Hacker News new | past | comments | ask | show | jobs | submit login
Learning about PCI-e: Driver and DMA (davidv.dev)
229 points by todsacerdoti 3 months ago | hide | past | favorite | 23 comments



The end goal in this series is to use an FPGA to build a display adapter, I've gotten a Tang Mega 138k [0] to start the process but there is not a lot of documentation, so it is taking a while

If you got recommendations for other (cheap) FPGA boards with PCI-e hard IP, do let me know.

[0]: https://wiki.sipeed.com/hardware/en/tang/tang-mega-138k/mega...



These seem to be ready made products opposed to devkits. Can the FPGAs be easily reprogrammed?


In general, the SRAM based units have a asic boot loader that may often be reconfigured with external pin logic. i.e. the chip configuration may be pulled from internal flash memory, sdcard, and external spi flash. Most designs I see place external spi flash chips next to the fpga, and the JTAG header in some convenient location.

While some modern high-performance fpga chips may have internal flash and an asic cpu... the configuration can generally still be updated with relative ease.

Notably, there are some exceptions where some chips may have fuses blown to lock it down, or were substituted with a One Time Programmable chip variant in production.

All that aside, the IP license to make it work will likely be unavailable for free, and high-speed/lvds layout is a black art requiring some pricey equipment to get clean performance.

One is often better off getting an overpriced xilinx PCIe development kit from a vendor, as most of the basic IP issues are solved... and one may focus on your core application.

Reverse engineering high-speed boards are way more work than most folks could imagine.

Best regards, =3


Thanks for the elaborate answer. I appreciate it.

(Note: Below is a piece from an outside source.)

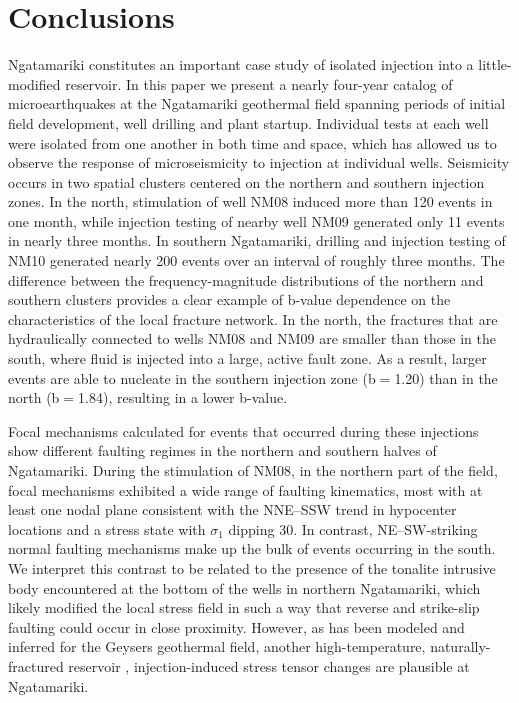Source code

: \section{Conclusions}
Ngatamariki constitutes an important case study of isolated injection into a little-modified reservoir. In this paper we present a nearly four-year catalog of microearthquakes at the Ngatamariki geothermal field spanning periods of initial field development, well drilling and plant startup. Individual tests at each well were isolated from one another in both time and space, which has allowed us to observe the response of microseismicity to injection at individual wells. Seismicity occurs in two spatial clusters centered on the northern and southern injection zones. In the north, \gls{stimulation} of well NM08 induced more than 120 events in one month, while injection testing of nearby well NM09 generated only 11 events in nearly three months. In southern Ngatamariki, drilling and injection testing of NM10 generated nearly 200 events over an interval of roughly three months. The difference between the frequency-magnitude distributions of the northern and southern clusters provides a clear example of b-value dependence on the characteristics of the local fracture network. In the north, the fractures that are hydraulically connected to wells NM08 and NM09 are smaller than those in the south, where fluid is injected into a large, active fault zone. As a result, larger events are able to nucleate in the southern injection zone (b$=$1.20) than in the north (b$=$1.84), resulting in a lower b-value.

Focal mechanisms calculated for events that occurred during these injections show different faulting regimes in the northern and southern halves of Ngatamariki. During the \gls{stimulation} of NM08, in the northern part of the field, focal mechanisms exhibited a wide range of faulting kinematics, most with at least one nodal plane consistent with the NNE--SSW trend in hypocenter locations and a stress state with $\sigma_{1}$ dipping 30\textdegree. In contrast, NE--SW-striking normal faulting mechanisms make up the bulk of events occurring in the south. We interpret this contrast to be related to the presence of the tonalite intrusive body encountered at the bottom of the wells in northern Ngatamariki, which likely modified the local stress field in such a way that reverse and strike-slip faulting could occur in close proximity. However, as has been modeled and inferred for the Geysers geothermal field, another high-temperature, naturally-fractured reservoir \citep{Mart_nez_Garz_n_2014,Jeanne_2015tensor}, injection-induced stress tensor changes are plausible at Ngatamariki.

The signal-to-noise ratio on the modern web makes these kind of summaries elusive to find unless you are reading chip app notes regularly.

Cheers, =3


FPGAs usually need their bitstream (analogous to firmware) loaded after power-on, so either there is a flash chip on the device that contains it, or it is loaded over the PCI bus from the host machine via a software driver. Either way you'll likely need to reverse-engineer and modify the firmware and host-side device driver. There are often better choices, such as dev boards, to play around with FPGAs.


Screamer PCIe Squirrel for 159 Euro (w/o tax) using Xilinx Artix XC7A35T (according photo). But it has only one high-speed external interface: USB 3.1 Gen 1.

https://shop.lambdaconcept.com/home/50-screamer-pcie-squirre...

Litefury, Xilinx Artix FPGA kit in "NVMe SSD" form factor (2280 Key M) for 102 Euro using Xilinx XC7A100T. It has only few external high-speed LVDS I/O.

https://rhsresearch.com/collections/rhs-public/products/lite...


The Litefury/Nitefury/Acorn design has enough I/O for an HDMI output. I've designed a little board with a buffer:

https://github.com/mng2/AcornHDMI

Even with the fastest speed grade Artix, 1080p output is technically out of spec, but it seems to work OK.

As you might guess I had/have my own ambitions of making a video card. The software side has been a source of dread for me, but with OP's tutorials I may have enough guidance to get back to it.


The screamer looks interesting, using Displayport Alt mode could work!


The ULX4M boards are not available yet but seem to support both PCIe as well as digital video:

https://kitspace.org/boards/github.com/intergalaktik/ulx4m/

Done by the same team who did the ULX3S.


Actually not, it's wired via a FT601. However, that's not saying it can't be useful.

E.g. you could make it behave like a UVC-type USB3 webcam for the video output.


I would definitely use Xilinx over anything else here - Vivado isn't "great" by any pro-SWE's standard of tooling, but is absolutely best-in-class for FPGA development and implementation.

The Xilinx PCIe device path is pretty well-trodden.


I would also strongly suggest using a modern higher level HDL like clash or amaranth over raw-dogging it with VHDL or (System)Verilog.


SpinalHDL or Chisel would be my recommendation - type-checked metaprogramming is really nice.


Any dev kit you can buy in the low hundreds? I thought the UltraScale was in the low _thousands_


Do you need UltraScale(+)? The Tang Mega 138k has way fewer LUTs than most US+ chips, it's a completely different class of FPGA.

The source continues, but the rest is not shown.